Ansichten eines Informatikers

Vom Unterschied zwischen einem Binär- und einem Dualsystem

Hadmut
26.7.2024 13:54

Noch etwas Klugscheißerei zum Tage.

Nochmal zu diesem Tweet der Gesellschaft für Informatik:

und weil mir dazu ein Leser schreibt

Nun sie haben das Binärsystem nicht verstanden: Entweder/oder sind ZWEI Möglichkeiten, binär 10 entspricht doch 4 oder?

(Nein, 10 entspricht 2, und 4 wäre 100)

dazu noch eine Informatiker-Klugscheißerei: Die GI ist zwar vorrangig ein Lobbyverein von Informatikprofessoren, durch Sachkunde sind die aber schon öfter nicht aufgefallen.

Der Witz bezieht sich nämlich nicht nur auf 10 statt „Zehn“, sondern auf das Dualsystem und nicht das Binärsystem. Mit so einer Aussage hätte man in der Prüfung drastisch Punkteabzug bekommen.

Das Dualsystem ist ein Binärsystem, aber nicht jedes Binärsystem ist ein Dualsystem. „Binärsystem“ sagt nämlich nur, dass das System aus einem Zeichenvorrat mit zwei Zeichen besteht, aber nicht, was sie bedeuten und wie sie verwendet werden. Deshalb verwendet man in der Elektronik auch nicht 0 und 1, sondern L und H (Low und High) für die Spannungzustände, weil die Logikgbausteine auf zwei Zuständen beruhen (binär sind), man dabei der Sache aber noch keine Bedeutung zuordnen will.

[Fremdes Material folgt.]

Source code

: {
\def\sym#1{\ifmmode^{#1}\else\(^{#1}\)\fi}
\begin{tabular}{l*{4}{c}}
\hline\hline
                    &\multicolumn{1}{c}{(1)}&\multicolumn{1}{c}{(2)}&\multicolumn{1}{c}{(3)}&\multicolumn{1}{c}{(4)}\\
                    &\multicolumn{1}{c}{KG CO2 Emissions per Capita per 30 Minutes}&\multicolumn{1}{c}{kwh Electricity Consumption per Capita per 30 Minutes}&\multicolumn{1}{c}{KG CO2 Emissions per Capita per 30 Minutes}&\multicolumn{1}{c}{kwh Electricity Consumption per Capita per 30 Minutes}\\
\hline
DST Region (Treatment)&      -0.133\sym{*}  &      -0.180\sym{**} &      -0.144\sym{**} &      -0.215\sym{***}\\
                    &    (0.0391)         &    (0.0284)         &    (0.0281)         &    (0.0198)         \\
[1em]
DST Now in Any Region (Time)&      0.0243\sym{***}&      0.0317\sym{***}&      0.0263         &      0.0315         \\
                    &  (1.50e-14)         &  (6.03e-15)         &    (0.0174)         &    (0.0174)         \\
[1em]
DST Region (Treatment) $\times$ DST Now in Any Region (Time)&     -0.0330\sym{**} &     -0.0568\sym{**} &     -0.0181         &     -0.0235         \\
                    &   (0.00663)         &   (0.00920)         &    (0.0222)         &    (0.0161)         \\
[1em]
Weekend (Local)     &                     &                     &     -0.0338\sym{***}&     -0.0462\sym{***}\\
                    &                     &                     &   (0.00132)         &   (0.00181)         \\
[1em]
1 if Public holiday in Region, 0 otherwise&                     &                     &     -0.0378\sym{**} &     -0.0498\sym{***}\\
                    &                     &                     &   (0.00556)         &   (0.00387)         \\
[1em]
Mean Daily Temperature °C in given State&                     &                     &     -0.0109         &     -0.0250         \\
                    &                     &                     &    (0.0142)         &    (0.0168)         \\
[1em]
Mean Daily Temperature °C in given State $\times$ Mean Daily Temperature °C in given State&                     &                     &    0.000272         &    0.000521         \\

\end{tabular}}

Erst dann, wenn man Zahlensysteme reinbringt und man damit auch eine Basis-Darstellung zu einer festen Basis hat, und das auf deren Potenzen aufbaut, bekommen die Dinger Bedeutung, dann heißen die vier geläufigen nämlich nach ihrer Basis + “al”

  • dezimal (10)
  • dual (2)
  • octal (8)
  • hexadezimal (16)

Was übrigens ein informationstheoretisches Problem aufwirft, weil diese eigentlich noch ein drittes, nämlich ein Stopp-Zeichen brauchen (also eigentlich nicht binär im engeren Sinne sind), weil Zeichenketten ohne Längenangabe und Stopp-Zeichen unendlich lang sind (Nachrichtenquelle usw.) Bei Zahlen behilft man sich, indem man unterstellt, dass es lediglich die Schreibweise und Notation ist, die unendlich vielen Nullen davor wegzulassen. Es ist sprachtheoretisch ein erheblicher Unterschied, ob eine Sprache in der Lage ist, 010 und 0010 zu unterscheiden. (Damit habe ich mal bewiesen, dass der One-Time-Pad nämlich nicht, wie in der Kryptographie immer behauptet, unbrechbar sicher ist, weil er das nämlich nur auf Nachrichten fester Länge (genauer gesagt: einer endlichen Nachrichtenmenge) oder unendlich langen Nachrichten sein kann, aber nicht auf einer unendlichen Menge von Nachrichten endlicher Länge. In dem Moment, in dem Nachrichten unterschiedlich lang sein können, gibt es keine beliebige und damit unbrechbare Zuordnung von Klartexten zu Chiffretexten mehr. Das ist wichtig, wenn man sich wirklich gegen Abhören schützen will.)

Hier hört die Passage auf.